Income-producing farms as an asset class

Mendenhall is no stranger to investors. Since 2006, he’s connected them to deals in short sales, wholesaling, residential properties, and storage units, though he admits that every asset class has caused the same excitement as farmland. “At this point, we can’t find enough bargains for our investors,” he says. “They take real pride in their investments and keep asking us for more.”

RADD America takes a true grassroots approach when connecting its investors to farmland. “The farming world is different from any other in real estate,” explains Mendenhall. “We start by having our acquisitions and agricultural teams meet with farmers. When we get ready to brand cattle or plant, all the local farmers come and help. In the same spirit, our teams go out and help the local farmers when it’s their turn to brand and plant. To do it right, you have to build a relationship and a connection that’s quite different than other types of investing.”

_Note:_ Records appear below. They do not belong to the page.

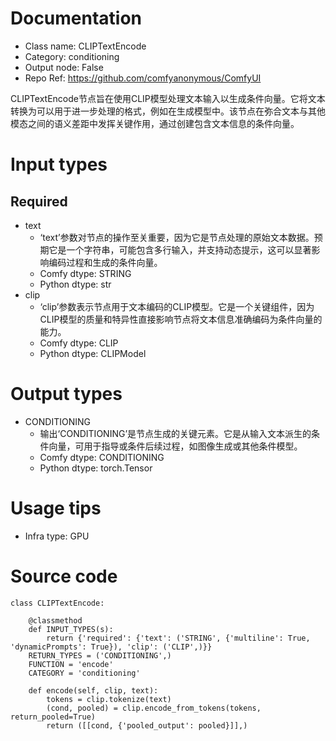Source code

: # Documentation
- Class name: CLIPTextEncode
- Category: conditioning
- Output node: False
- Repo Ref: https://github.com/comfyanonymous/ComfyUI

CLIPTextEncode节点旨在使用CLIP模型处理文本输入以生成条件向量。它将文本转换为可以用于进一步处理的格式，例如在生成模型中。该节点在弥合文本与其他模态之间的语义差距中发挥关键作用，通过创建包含文本信息的条件向量。

# Input types
## Required
- text
    - ‘text’参数对节点的操作至关重要，因为它是节点处理的原始文本数据。预期它是一个字符串，可能包含多行输入，并支持动态提示，这可以显著影响编码过程和生成的条件向量。
    - Comfy dtype: STRING
    - Python dtype: str
- clip
    - ‘clip’参数表示节点用于文本编码的CLIP模型。它是一个关键组件，因为CLIP模型的质量和特异性直接影响节点将文本信息准确编码为条件向量的能力。
    - Comfy dtype: CLIP
    - Python dtype: CLIPModel

# Output types
- CONDITIONING
    - 输出‘CONDITIONING’是节点生成的关键元素。它是从输入文本派生的条件向量，可用于指导或条件后续过程，如图像生成或其他条件模型。
    - Comfy dtype: CONDITIONING
    - Python dtype: torch.Tensor

# Usage tips
- Infra type: GPU

# Source code
```
class CLIPTextEncode:

    @classmethod
    def INPUT_TYPES(s):
        return {'required': {'text': ('STRING', {'multiline': True, 'dynamicPrompts': True}), 'clip': ('CLIP',)}}
    RETURN_TYPES = ('CONDITIONING',)
    FUNCTION = 'encode'
    CATEGORY = 'conditioning'

    def encode(self, clip, text):
        tokens = clip.tokenize(text)
        (cond, pooled) = clip.encode_from_tokens(tokens, return_pooled=True)
        return ([[cond, {'pooled_output': pooled}]],)
```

RADD America is composed of expert investors and expert farmers. The company offers its investments through fractionalized ownership. In other words, the company purchases one farm and then allows a joint pool of investors to own it together. 

“If you don’t have a team that knows how to farm and maximize income, you’re not going to get the best possible return for investors,” warns Mendenhall. “Thankfully, our team isn’t so big for this type of investing that we forget who we are, and we have the economy to scale at a great pace.”

The impact of global competition on income-producing farm investments

RADD America closely monitors global trends. In Mendenhall’s experience, investors win when they move before the market. However, when they move after the market, they lose.

“When Russian first invaded and sparked its war with Ukraine, for example, we kept a close eye on its global impact,” he says. “As one of the largest producers of wheat in the world, we knew that Ukraine — now in the midst of a war — wasn’t going to be able to produce wheat at the same scale, so someone else needs to step in and fill the gap. We’re constantly monitoring what’s happening in the world to stay on top of evolving trends.”

In terms of global competition, Mendenhall is frustrated by foreign entities staking ownership of American farmland and agriculture. In this area, China has positioned itself as the number one threat to the sovereignty of the United States.

“When foreign powers have ownership of agricultural land in the US, it puts us all at risk as Americans,” remarks Mendenhall. “Over the past few years, we’ve seen soil quality erode, closures of meatpacking plants, and numerous fires. The likelihood of nuclear war in this age is very small. The quiet war of buying American agriculture and unsettling the American dollar is the threat we face today.”

Clearly, RADD America has a lot to pay attention to at home and abroad. “We’re monitoring weather patterns and making one-year, three-year, and five-year predictions,” Mendenhall explains. “We’re also paying close attention to interest rates to see where this shifting economy is headed. The up-and-down cycles are faster than they’ve ever been. Monitoring the industry is critical. With expert investors and agricultural specialists from RADD America on your team, farmland can be one of your most promising and rewarding investment opportunities.”